Activity -
Reproduce the records exactly, beginning with their first line and ending with the line that contains "Now suppose $(x_n)$", and output nothing more.

Records from a data source:
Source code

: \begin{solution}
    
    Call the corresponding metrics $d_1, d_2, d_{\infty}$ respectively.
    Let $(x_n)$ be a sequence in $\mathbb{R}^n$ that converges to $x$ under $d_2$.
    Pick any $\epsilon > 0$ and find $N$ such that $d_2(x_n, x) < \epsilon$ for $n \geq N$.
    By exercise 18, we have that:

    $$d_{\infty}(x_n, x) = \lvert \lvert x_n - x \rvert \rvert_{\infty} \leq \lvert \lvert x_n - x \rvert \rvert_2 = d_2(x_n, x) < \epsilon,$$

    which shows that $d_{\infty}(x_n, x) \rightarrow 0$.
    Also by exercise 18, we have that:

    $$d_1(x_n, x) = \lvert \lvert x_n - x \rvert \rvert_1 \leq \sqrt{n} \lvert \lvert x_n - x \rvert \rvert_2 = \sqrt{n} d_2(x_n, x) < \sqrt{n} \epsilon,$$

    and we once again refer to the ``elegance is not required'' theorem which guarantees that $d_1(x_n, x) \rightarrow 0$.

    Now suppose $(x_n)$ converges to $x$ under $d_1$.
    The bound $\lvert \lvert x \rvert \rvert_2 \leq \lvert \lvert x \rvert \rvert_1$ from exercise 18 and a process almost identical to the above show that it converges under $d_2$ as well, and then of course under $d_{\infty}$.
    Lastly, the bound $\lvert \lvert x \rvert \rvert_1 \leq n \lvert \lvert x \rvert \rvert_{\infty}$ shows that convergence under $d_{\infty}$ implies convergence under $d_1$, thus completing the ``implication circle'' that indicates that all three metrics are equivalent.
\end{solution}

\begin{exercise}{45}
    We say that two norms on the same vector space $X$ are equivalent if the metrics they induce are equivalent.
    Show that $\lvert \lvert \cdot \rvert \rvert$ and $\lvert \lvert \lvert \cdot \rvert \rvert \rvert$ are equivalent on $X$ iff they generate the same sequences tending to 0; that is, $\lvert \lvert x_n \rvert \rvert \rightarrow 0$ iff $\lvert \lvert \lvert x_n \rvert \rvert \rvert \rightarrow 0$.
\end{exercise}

Answer to this exercise -
Source code

: \begin{solution}
    
    Call the corresponding metrics $d_1, d_2, d_{\infty}$ respectively.
    Let $(x_n)$ be a sequence in $\mathbb{R}^n$ that converges to $x$ under $d_2$.
    Pick any $\epsilon > 0$ and find $N$ such that $d_2(x_n, x) < \epsilon$ for $n \geq N$.
    By exercise 18, we have that:

    $$d_{\infty}(x_n, x) = \lvert \lvert x_n - x \rvert \rvert_{\infty} \leq \lvert \lvert x_n - x \rvert \rvert_2 = d_2(x_n, x) < \epsilon,$$

    which shows that $d_{\infty}(x_n, x) \rightarrow 0$.
    Also by exercise 18, we have that:

    $$d_1(x_n, x) = \lvert \lvert x_n - x \rvert \rvert_1 \leq \sqrt{n} \lvert \lvert x_n - x \rvert \rvert_2 = \sqrt{n} d_2(x_n, x) < \sqrt{n} \epsilon,$$

    and we once again refer to the ``elegance is not required'' theorem which guarantees that $d_1(x_n, x) \rightarrow 0$.

    Now suppose $(x_n)$ converges to $x$ under $d_1$.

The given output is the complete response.